### Assignment:
Among the entries that follow, find the lines holding "package" and say how many there are, with no other words.

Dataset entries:

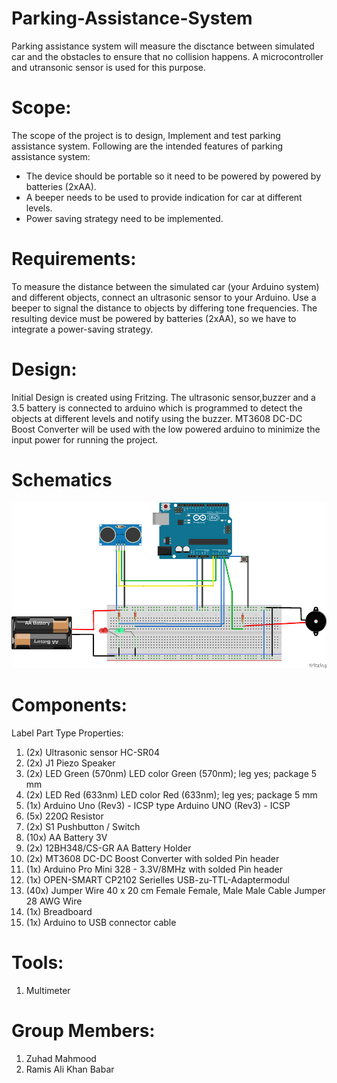 # Parking-Assistance-System
Parking assistance system will measure the disctance between simulated car and the obstacles to ensure that no collision happens. A microcontroller and utransonic sensor is used for this purpose.

# Scope:
The scope of the project is to design, Implement and test parking assistance system. Following are the intended features of parking assistance system:
*	The device should be portable so it need to be powered by powered by batteries (2xAA). 
*	A beeper needs to be used to provide indication for car at different levels.
*	Power saving strategy need to be implemented. 

# Requirements:
To measure the distance between the simulated car (your Arduino system) and different objects, connect an ultrasonic sensor to your Arduino. Use a beeper to signal the distance to objects by differing tone frequencies. The resulting device must be powered by batteries (2xAA), so we have to integrate a power-saving strategy.

# Design:
Initial Design is created using Fritzing. The ultrasonic sensor,buzzer and a 3.5 battery is connected to arduino which is programmed to detect the objects at different levels and notify using the buzzer. MT3608 DC-DC Boost Converter will be used with the low powered arduino to minimize the input power for running the project. 
# Schematics
![Hardware-Design](https://github.com/zuhadmahmood/Parking-Assistance-System/blob/a9ecaa54b2dcd59a5a30f52fa36003a6b9d7365b/Images/Scmentics.png)

# Components:
Label	Part Type	Properties:
1. (2x) Ultrasonic sensor HC-SR04
1. (2x) J1	Piezo Speaker	
1. (2x) LED	Green (570nm) LED	color Green (570nm); leg yes; package 5 mm
1. (2x) LED	Red (633nm) LED	color Red (633nm); leg yes; package 5 mm
1. (1x) Arduino Uno (Rev3) - ICSP	type Arduino UNO (Rev3) - ICSP
1. (5x) 220Ω Resistor	
1. (2x) S1	Pushbutton / Switch	
1. (10x) AA Battery 3V 
1. (2x) 12BH348/CS-GR AA Battery Holder
1. (2x) MT3608 DC-DC Boost Converter with solded Pin header
1. (1x) Arduino Pro Mini 328 - 3.3V/8MHz with solded Pin header 
1. (1x) OPEN-SMART CP2102 Serielles USB-zu-TTL-Adaptermodul
1. (40x) Jumper Wire 40 x 20 cm Female Female, Male Male Cable Jumper 28 AWG Wire
1. (1x) Breadboard
1. (1x) Arduino to USB connector cable

# Tools:
1. Multimeter 

# Group Members:
1. Zuhad Mahmood
2. Ramis Ali Khan Babar
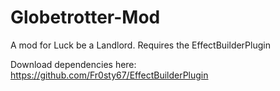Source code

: # Globetrotter-Mod
A mod for Luck be a Landlord. Requires the EffectBuilderPlugin

Download dependencies here: https://github.com/Fr0sty67/EffectBuilderPlugin
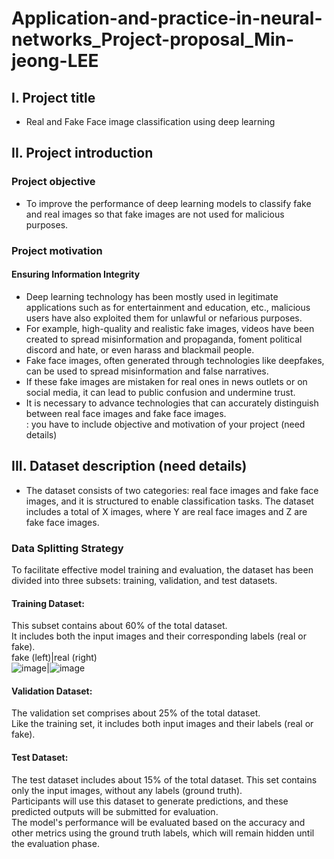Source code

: # Application-and-practice-in-neural-networks_Project-proposal_Min-jeong-LEE

## I. Project title  
  - Real and Fake Face image classification using deep learning  

## II. Project introduction  
### Project objective  
  - To improve the performance of deep learning models to classify fake and real images so that fake images are not used for malicious purposes.
### Project motivation  
#### Ensuring Information Integrity
  - Deep learning technology has been mostly used in legitimate applications such as for entertainment and education, etc., malicious users have also exploited them for unlawful or nefarious purposes.  
  - For example, high-quality and realistic fake images, videos have been created to spread misinformation and propaganda, foment political discord and hate, or even harass and blackmail people.  
  - Fake face images, often generated through technologies like deepfakes, can be used to spread misinformation and false narratives.
  - If these fake images are mistaken for real ones in news outlets or on social media, it can lead to public confusion and undermine trust.
  - It is necessary to advance technologies that can accurately distinguish between real face images and fake face images.  
: you have to include objective and motivation of your project (need details)

## III. Dataset description (need details)
-   The dataset consists of two categories: real face images and fake face images, and it is structured to enable classification tasks. The dataset includes a total of X images, where Y are real face images and Z are fake face images.
### Data Splitting Strategy  
  To facilitate effective model training and evaluation, the dataset has been divided into three subsets: training, validation, and test datasets.  

#### Training Dataset:  

  This subset contains about 60% of the total dataset.  
  It includes both the input images and their corresponding labels (real or fake).  
  fake (left)|real (right)  
   ![image](https://github.com/user-attachments/assets/8ab9e62f-1284-4391-8d5e-e8b490c0d23b)|![image](https://github.com/user-attachments/assets/0e318ab2-e688-46d5-9223-6d9fb054fbb2)


#### Validation Dataset:

  The validation set comprises about 25% of the total dataset.  
  Like the training set, it includes both input images and their labels (real or fake).  

#### Test Dataset:

  The test dataset includes about 15% of the total dataset.
  This set contains only the input images, without any labels (ground truth).  
  Participants will use this dataset to generate predictions, and these predicted outputs will be submitted for evaluation.  
  The model's performance will be evaluated based on the accuracy and other metrics using the ground truth labels, which will remain hidden until the evaluation phase.  
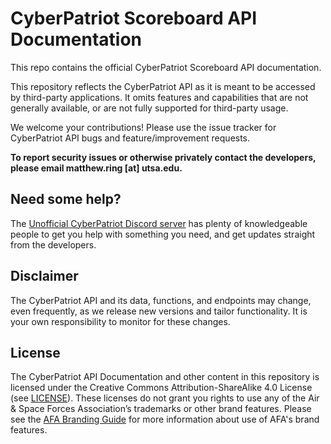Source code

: # CyberPatriot Scoreboard API Documentation

This repo contains the official CyberPatriot Scoreboard API documentation.

This repository reflects the CyberPatriot API as it is meant to be accessed by third-party applications. It omits features and capabilities that are not generally available, or are not fully supported for third-party usage.

We welcome your contributions! Please use the issue tracker for CyberPatriot API bugs and feature/improvement requests.

**To report security issues or otherwise privately contact the developers, please email matthew.ring [at] utsa.edu.**

## Need some help?

The [Unofficial CyberPatriot Discord server](https://discord.gg/cyberpatriot) has plenty of knowledgeable people to get you help with something you need, and get updates straight from the developers.

## Disclaimer

The CyberPatriot API and its data, functions, and endpoints may change, even frequently, as we release new versions and tailor functionality. It is your own responsibility to monitor for these changes.

## License

The CyberPatriot API Documentation and other content in this repository is licensed under the Creative Commons Attribution-ShareAlike 4.0 License (see [LICENSE](https://github.com/afacyberpatriot/cyberpatriot-api-docs/blob/main/LICENSE)). These licenses do not grant you rights to use any of the Air & Space Forces Association’s trademarks or other brand features. Please see the [AFA Branding Guide](https://www.afa.org/branding-guide/) for more information about use of AFA's brand features.
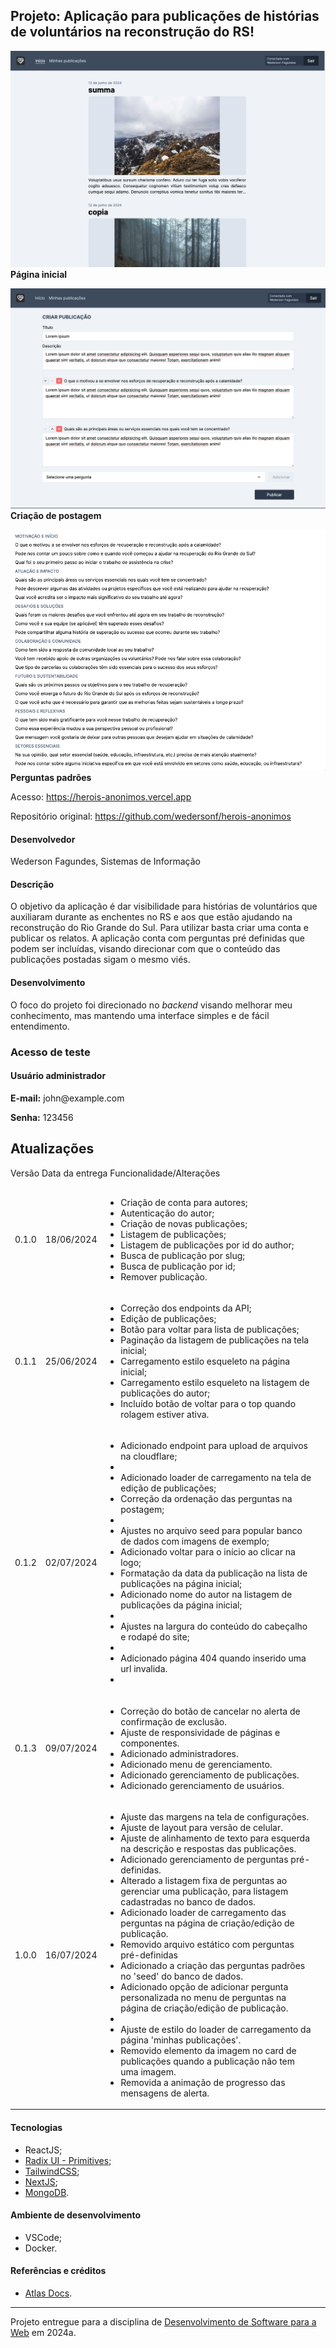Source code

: ## Projeto: Aplicação para publicações de histórias de voluntários na reconstrução do RS!

![Print da página inicial](.vscode/assets/home.png)
**Página inicial**

![Print da página de criação de postagem](.vscode/assets/post.png)
**Criação de postagem**

![Print da lista de perguntas padrões](.vscode/assets/questions.png)
**Perguntas padrões**

Acesso: https://herois-anonimos.vercel.app

Repositório original: https://github.com/wedersonf/herois-anonimos

#### Desenvolvedor
Wederson Fagundes, Sistemas de Informação

#### Descrição
O objetivo da aplicação é dar visibilidade para histórias de voluntários que auxiliaram durante as enchentes no RS e aos que estão ajudando na reconstrução do Rio Grande do Sul. Para utilizar basta criar uma conta e publicar os relatos.
A aplicação conta com perguntas pré definidas que podem ser incluídas, visando direcionar com que o conteúdo das publicações postadas sigam o mesmo viés.

#### Desenvolvimento
O foco do projeto foi direcionado no _backend_ visando melhorar meu conhecimento, mas mantendo uma interface simples e de fácil entendimento.

### Acesso de teste
#### Usuário administrador
<p><strong>E-mail:</strong> john@example.com</p>
<p><strong>Senha:</strong> 123456</p>

## Atualizações
<table class="table table-bordered table-hover table-condensed">
  <thead>
    <tr>
      <th">Versão</th>
      <th">Data da entrega</th>
      <th">Funcionalidade/Alterações</th>
    </tr>
  </thead>
  
  <tbody>
  <tr>
    <td align="right">0.1.0</td>
    <td>18/06/2024</td>
    <td>
      <ul>
        <li>Criação de conta para autores;</li>
        <li>Autenticação do autor;</li>
        <li>Criação de novas publicações;</li>
        <li>Listagem de publicações;</li>
        <li>Listagem de publicações por id do author;</li>
        <li>Busca de publicação por slug;</li>
        <li>Busca de publicação por id;</li>
        <li>Remover publicação.</li>
      </ul>
    </td>
  </tr>

  <tr>
    <td align="right">0.1.1</td>
    <td>25/06/2024</td>
    <td>
      <ul>
        <li>Correção dos endpoints da API;</li>
        <li>Edição de publicações;</li>
        <li>Botão para voltar para lista de publicações;</li>
        <li>Paginação da listagem de publicações na tela inicial;</li>
        <li>Carregamento estilo esqueleto na página inicial;</li>
        <li>Carregamento estilo esqueleto na listagem de publicações do autor;</li>
        <li>Incluído botão de voltar para o top quando rolagem estiver ativa.</li>
      </ul>
    </td>
  </tr>

  <tr>
    <td align="right">0.1.2</td>
    <td>02/07/2024</td>
    <td>
      <ul>
        <li>Adicionado endpoint para upload de arquivos na cloudflare;<li>
        <li>Adicionado loader de carregamento na tela de edição de publicações;</li>
        <li>Correção da ordenação das perguntas na postagem;<li>
        <li>Ajustes no arquivo seed para popular banco de dados com imagens de exemplo;</li>
        <li>Adicionado voltar para o início ao clicar na logo;</li>
        <li>Formatação da data da publicação na lista de publicações na página inicial;</li>
        <li>Adicionado nome do autor na listagem de publicações da página inicial;<li>
        <li>Ajustes na largura do conteúdo do cabeçalho e rodapé do site;<li>
        <li>Adicionado página 404 quando inserido uma url invalida.<li>
      </ul>
    <td>
  </tr>

  <tr>
    <td align="right">0.1.3</td>
    <td>09/07/2024</td>
    <td>
      <ul>
        <li>Correção do botão de cancelar no alerta de confirmação de exclusão.</li>
        <li>Ajuste de responsividade de páginas e componentes.</li>
        <li>Adicionado administradores.</li>
        <li>Adicionado menu de gerenciamento.</li>
        <li>Adicionado gerenciamento de publicações.</li>
        <li>Adicionado gerenciamento de usuários.</li>
      </ul>
    </td>
  </tr>

  <tr>
    <td align="right">1.0.0</td>
    <td>16/07/2024</td>
    <td>
      <ul>
        <li>Ajuste das margens na tela de configurações.</li>
        <li>Ajuste de layout para versão de celular.</li>
        <li>Ajuste de alinhamento de texto para esquerda na descrição e respostas das publicações.</li>
        <li>Adicionado gerenciamento de perguntas pré-definidas.</li>
        <li>Alterado a listagem fixa de perguntas ao gerenciar uma publicação, para listagem cadastradas no banco de dados.</li>
        <li>Adicionado loader de carregamento das perguntas na página de criação/edição de publicação.</li>
        <li>Removido arquivo estático com perguntas pré-definidas</li>
        <li>Adicionado a criação das perguntas padrões no 'seed' do banco de dados.</li>
        <li>Adicionado opção de adicionar pergunta personalizada no menu de perguntas na página de criação/edição de publicação.<li>
        <li>Ajuste de estilo do loader de carregamento da página 'minhas publicações'.</li>
        <li>Removido elemento da imagem no card de publicações quando a publicação não tem uma imagem.</li>
        <li>Removida a animação de progresso das mensagens de alerta.</li>
      </ul>
    </td>
  </tr>
</tbody>
</table>

#### Tecnologias
- ReactJS;
- [Radix UI - Primitives](https://www.radix-ui.com/primitives);
- [TailwindCSS](https://tailwindcss.com/);
- [NextJS](https://nextjs.org);
- [MongoDB](https://www.mongodb.com/).

#### Ambiente de desenvolvimento
- VSCode;
- Docker.

#### Referências e créditos
- [Atlas Docs](https://www.mongodb.com/docs/atlas/).

---
Projeto entregue para a disciplina de [Desenvolvimento de Software para a Web](http://github.com/andreainfufsm/elc1090-2024a) em 2024a.

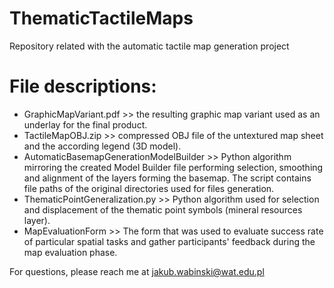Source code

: # ThematicTactileMaps
Repository related with the automatic tactile map generation project

# File descriptions:
- GraphicMapVariant.pdf >> the resulting graphic map variant used as an underlay for the final product.
- TactileMapOBJ.zip >> compressed OBJ file of the untextured map sheet and the according legend (3D model).
- AutomaticBasemapGenerationModelBuilder >> Python algorithm mirroring the created Model Builder file performing selection, smoothing and alignment of the layers forming the basemap. The script contains file paths of the original directories used for files generation.
- ThematicPointGeneralization.py >> Python algorithm used for selection and displacement of the thematic point symbols (mineral resources layer).
- MapEvaluationForm >> The form that was used to evaluate success rate of particular spatial tasks and gather participants' feedback during the map evaluation phase.

For questions, please reach me at jakub.wabinski@wat.edu.pl
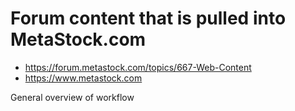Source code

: # Forum content that is pulled into MetaStock.com

- https://forum.metastock.com/topics/667-Web-Content
- https://www.metastock.com


General overview of workflow

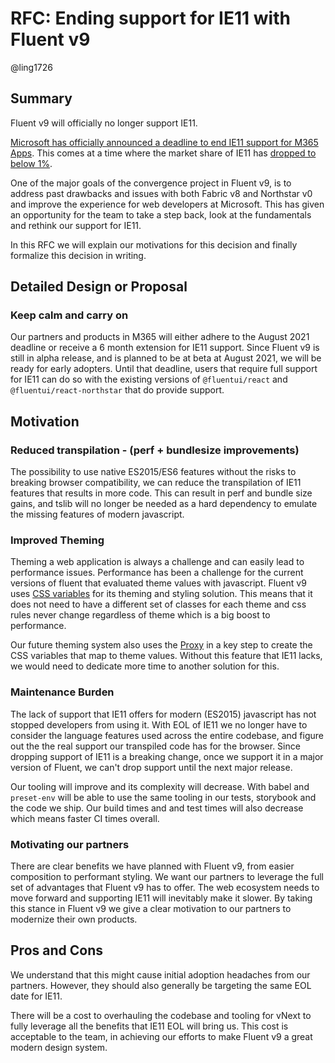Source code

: # RFC: Ending support for IE11 with Fluent v9

@ling1726

## Summary

Fluent v9 will officially no longer support IE11.

[Microsoft has officially announced a deadline to end IE11 support for M365 Apps](https://techcommunity.microsoft.com/t5/microsoft-365-blog/microsoft-365-apps-say-farewell-to-internet-explorer-11-and/ba-p/1591666).
This comes at a time where the market share of IE11 has [dropped to below 1%](https://caniuse.com/usage-table).

One of the major goals of the convergence project in Fluent v9, is to address past drawbacks and issues with both Fabric v8 and Northstar v0 and
improve the experience for web developers at Microsoft. This has given an opportunity for the team to take a step back, look at the
fundamentals and rethink our support for IE11.

In this RFC we will explain our motivations for this decision and finally formalize this decision in writing.

## Detailed Design or Proposal

### Keep calm and carry on

Our partners and products in M365 will either adhere to the August 2021 deadline or receive a 6 month extension for IE11 support.
Since Fluent v9 is still in alpha release, and is planned to be at beta at August 2021, we will be ready for early adopters.
Until that deadline, users that require full support for IE11 can do so with the existing versions of `@fluentui/react` and
`@fluentui/react-northstar` that do provide support.

## Motivation

### Reduced transpilation - (perf + bundlesize improvements)

The possibility to use native ES2015/ES6 features without the risks to breaking browser compatibility, we can reduce the
transpilation of IE11 features that results in more code. This can result in perf and bundle size gains, and tslib
will no longer be needed as a hard dependency to emulate the missing features of modern javascript.

### Improved Theming

Theming a web application is always a challenge and can easily lead to performance issues. Performance has been a challenge for the current
versions of fluent that evaluated theme values with javascript. Fluent v9 uses [CSS variables](https://developer.mozilla.org/en-US/docs/Web/CSS/--*) for its theming and styling solution. This means
that it does not need to have a different set of classes for each theme and css rules never change regardless of theme which is a
big boost to performance.

Our future theming system also uses the [Proxy](https://developer.mozilla.org/en-US/docs/Web/JavaScript/Reference/Global_Objects/Proxy)
in a key step to create the CSS variables that map to theme values. Without this feature that IE11 lacks, we would need
to dedicate more time to another solution for this.

### Maintenance Burden

The lack of support that IE11 offers for modern (ES2015) javascript has not stopped developers from using it. With EOL of IE11
we no longer have to consider the language features used across the entire codebase, and figure out the the real support our
transpiled code has for the browser. Since dropping support of IE11 is a breaking change, once we support it in a major version
of Fluent, we can't drop support until the next major release.

Our tooling will improve and its complexity will decrease. With babel and `preset-env` will be able to use the same tooling
in our tests, storybook and the code we ship. Our build times and and test times will also decrease which means faster CI
times overall.

### Motivating our partners

There are clear benefits we have planned with Fluent v9, from easier composition to performant styling. We want our partners
to leverage the full set of advantages that Fluent v9 has to offer. The web ecosystem needs to move forward and supporting
IE11 will inevitably make it slower. By taking this stance in Fluent v9 we give a clear motivation to our partners to
modernize their own products.

## Pros and Cons

We understand that this might cause initial adoption headaches from our partners. However, they should also generally be targeting
the same EOL date for IE11.

There will be a cost to overhauling the codebase and tooling for vNext to fully leverage all the benefits that IE11 EOL will bring us.
This cost is acceptable to the team, in achieving our efforts to make Fluent v9 a great modern design system.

### Task result:
2